▶ WORK TO BE COMPLETED:
Extract each line of the records below that contains the word "texttt".

****************

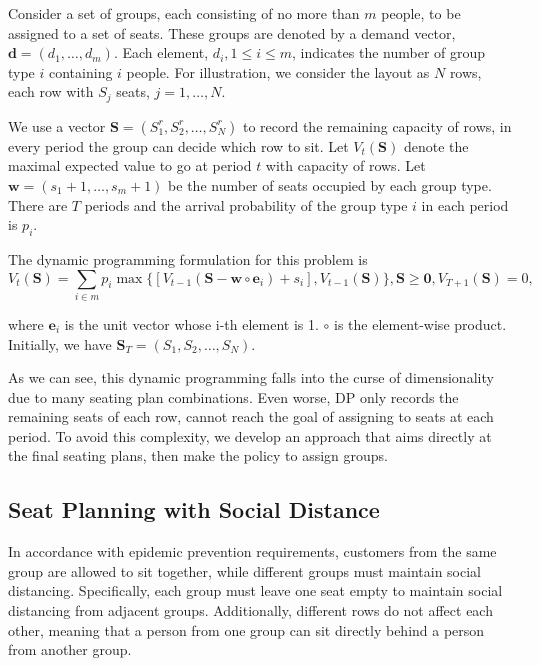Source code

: Consider a set of groups, each consisting of no more than $m$ people, to be assigned to a set of seats. These groups are denoted by a demand vector, $\mathbf{d} = (d_1, \ldots, d_m)$. Each element, $d_i, 1 \leq i \leq m$, indicates the number of group type $i$ containing $i$ people. For illustration, we consider the layout as $N$ rows, each row with $S_{j}$ seats, $j = 1, \ldots, N$. 


We use a vector $\mathbf{S}= (S^{r}_1, S^{r}_2, \ldots, S^{r}_{N})$ to record the remaining capacity of rows, in every period the group can decide which row to sit. Let $V_{t}(\mathbf{S})$ denote the maximal expected value to go at period $t$ with capacity of rows. Let $\mathbf{w} = (s_1+1, \ldots, s_m+1)$ be the number of seats occupied by each group type. There are $T$ periods and the arrival probability of the group type $i$ in each period is $p_i$. 

The dynamic programming formulation for this problem is
$$V_{t}(\mathbf{S}) = \sum_{i \in m} p_i \max\{ {[V_{t-1}(\mathbf{S}- \mathbf{w} \circ \mathbf{e}_{i})+ s_i]}, {V_{t-1}(\mathbf{S})}\}, \mathbf{S} \geq \mathbf{0}, V_{T+1}(\mathbf{S}) = 0,$$

where $\mathbf{e}_{i}$ is the unit vector whose i-th element is 1. $\circ$ is the element-wise product. Initially, we have $\mathbf{S}_{T} = (S_1, S_2, \ldots, S_{N})$. 

As we can see, this dynamic programming falls into the curse of dimensionality due to many seating plan combinations. Even worse, DP only records the remaining seats of each row, cannot reach the goal of assigning to seats at each period. To avoid this complexity, we develop an approach that aims directly at the final seating plans, then make the policy to assign groups. 




\subsection{Seat Planning with Social Distance}


In accordance with epidemic prevention requirements, customers from the same group are allowed to sit together, while different groups must maintain social distancing. Specifically, each group must leave one seat empty to maintain social distancing from adjacent groups. Additionally, different rows do not affect each other, meaning that a person from one group can sit directly behind a person from another group.

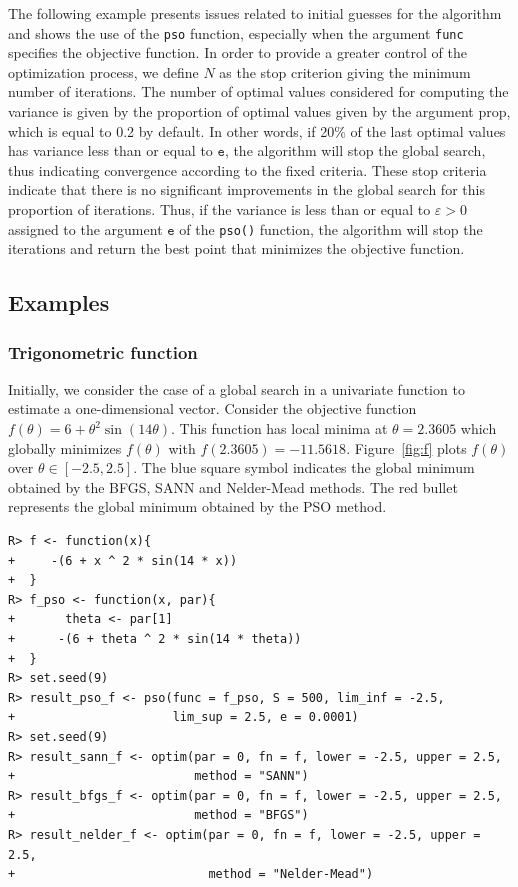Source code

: \documentclass[10pt,letterpaper]{article}
\begin{document}
The following example presents issues related to  initial guesses for the algorithm
and shows the use of the {\tt pso} function, especially when the argument {\tt func} specifies the objective function.
In order to provide a greater control of the optimization process, we define $N$ as the stop criterion giving the minimum number of iterations.
The number of optimal values considered for computing  the variance is given by the proportion of optimal values given by the argument prop,
which is equal to 0.2 by default.
In other words, if 20\% of the last optimal values has variance less than or equal to $\texttt{e}$, the algorithm will stop
the global search, thus indicating convergence according to the fixed criteria.
These stop criteria indicate that there is no significant improvements
in the global search for this proportion of iterations.
Thus, if the variance is less than or equal to $\varepsilon > 0$ assigned to the
argument $\texttt{e}$ of the \texttt{pso()} function, the algorithm will stop the iterations and return the best point that minimizes the objective
function.

\subsection{Examples}

\subsubsection{Trigonometric function}

Initially, we consider the case of a global search in a univariate function to estimate a one-dimensional vector.
Consider the objective function $f(\theta) = 6 + \theta^2 \sin(14\theta)$.
This function has  local minima at $\theta= 2.3605$ which globally minimizes $f(\theta)$ with $f(2.3605) = -11.5618$.
Figure~\ref{fig:f} plots $f(\theta)$ over $\theta \in [-2.5, 2.5]$.
The blue square symbol indicates the global minimum obtained by the
BFGS, SANN and Nelder-Mead methods.
The red bullet represents the global minimum obtained by the PSO method.

\begin{verbatim}
R> f <- function(x){
+     -(6 + x ^ 2 * sin(14 * x))
+  }
R> f_pso <- function(x, par){
+	    theta <- par[1]
+ 	   -(6 + theta ^ 2 * sin(14 * theta))
+  }
R> set.seed(9)
R> result_pso_f <- pso(func = f_pso, S = 500, lim_inf = -2.5,
+                      lim_sup = 2.5, e = 0.0001)
R> set.seed(9)
R> result_sann_f <- optim(par = 0, fn = f, lower = -2.5, upper = 2.5,
+                         method = "SANN")
R> result_bfgs_f <- optim(par = 0, fn = f, lower = -2.5, upper = 2.5,
+                         method = "BFGS")
R> result_nelder_f <- optim(par = 0, fn = f, lower = -2.5, upper = 2.5,
+                           method = "Nelder-Mead")
\end{verbatim}
\end{document}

****************

▶ SOLVED EXERCISE:
In other words, if 20\% of the last optimal values has variance less than or equal to $\texttt{e}$, the algorithm will stop
argument $\texttt{e}$ of the \texttt{pso()} function, the algorithm will stop the iterations and return the best point that minimizes the objective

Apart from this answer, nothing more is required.